The problem: For every record beneath this instruction, give an exact repetition, omitting images.
Top of Given data
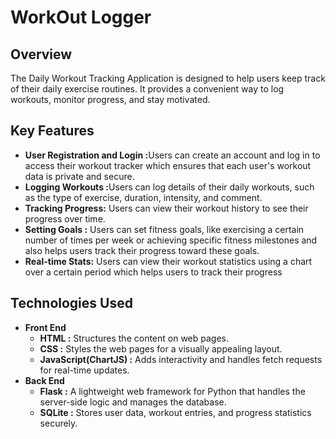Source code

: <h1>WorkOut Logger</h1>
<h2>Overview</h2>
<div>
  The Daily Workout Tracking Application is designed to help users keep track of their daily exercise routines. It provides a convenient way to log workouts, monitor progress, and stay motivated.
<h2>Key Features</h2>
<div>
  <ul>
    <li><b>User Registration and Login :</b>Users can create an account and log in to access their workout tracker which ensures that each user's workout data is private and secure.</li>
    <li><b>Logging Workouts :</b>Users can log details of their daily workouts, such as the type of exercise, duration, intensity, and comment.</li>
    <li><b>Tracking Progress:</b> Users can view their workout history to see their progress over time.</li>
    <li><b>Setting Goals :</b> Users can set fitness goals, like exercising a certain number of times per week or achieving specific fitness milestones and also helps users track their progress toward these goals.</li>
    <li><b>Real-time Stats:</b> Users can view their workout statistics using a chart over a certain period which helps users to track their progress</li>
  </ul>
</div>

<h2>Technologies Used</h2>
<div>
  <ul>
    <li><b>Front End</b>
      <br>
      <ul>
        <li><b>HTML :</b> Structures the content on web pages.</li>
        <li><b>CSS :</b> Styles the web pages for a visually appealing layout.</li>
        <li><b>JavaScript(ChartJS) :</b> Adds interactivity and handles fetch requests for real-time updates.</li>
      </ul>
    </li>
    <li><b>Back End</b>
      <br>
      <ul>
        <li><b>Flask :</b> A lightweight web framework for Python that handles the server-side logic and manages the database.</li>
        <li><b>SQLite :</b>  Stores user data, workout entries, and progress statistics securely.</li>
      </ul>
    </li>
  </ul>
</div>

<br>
Bottom of Given data
Response to this exercise:
Source code

: <h1>WorkOut Logger</h1>
<h2>Overview</h2>
<div>
  The Daily Workout Tracking Application is designed to help users keep track of their daily exercise routines. It provides a convenient way to log workouts, monitor progress, and stay motivated.
<h2>Key Features</h2>
<div>
  <ul>
    <li><b>User Registration and Login :</b>Users can create an account and log in to access their workout tracker which ensures that each user's workout data is private and secure.</li>
    <li><b>Logging Workouts :</b>Users can log details of their daily workouts, such as the type of exercise, duration, intensity, and comment.</li>
    <li><b>Tracking Progress:</b> Users can view their workout history to see their progress over time.</li>
    <li><b>Setting Goals :</b> Users can set fitness goals, like exercising a certain number of times per week or achieving specific fitness milestones and also helps users track their progress toward these goals.</li>
    <li><b>Real-time Stats:</b> Users can view their workout statistics using a chart over a certain period which helps users to track their progress</li>
  </ul>
</div>

<h2>Technologies Used</h2>
<div>
  <ul>
    <li><b>Front End</b>
      <br>
      <ul>
        <li><b>HTML :</b> Structures the content on web pages.</li>
        <li><b>CSS :</b> Styles the web pages for a visually appealing layout.</li>
        <li><b>JavaScript(ChartJS) :</b> Adds interactivity and handles fetch requests for real-time updates.</li>
      </ul>
    </li>
    <li><b>Back End</b>
      <br>
      <ul>
        <li><b>Flask :</b> A lightweight web framework for Python that handles the server-side logic and manages the database.</li>
        <li><b>SQLite :</b>  Stores user data, workout entries, and progress statistics securely.</li>
      </ul>
    </li>
  </ul>
</div>

<br>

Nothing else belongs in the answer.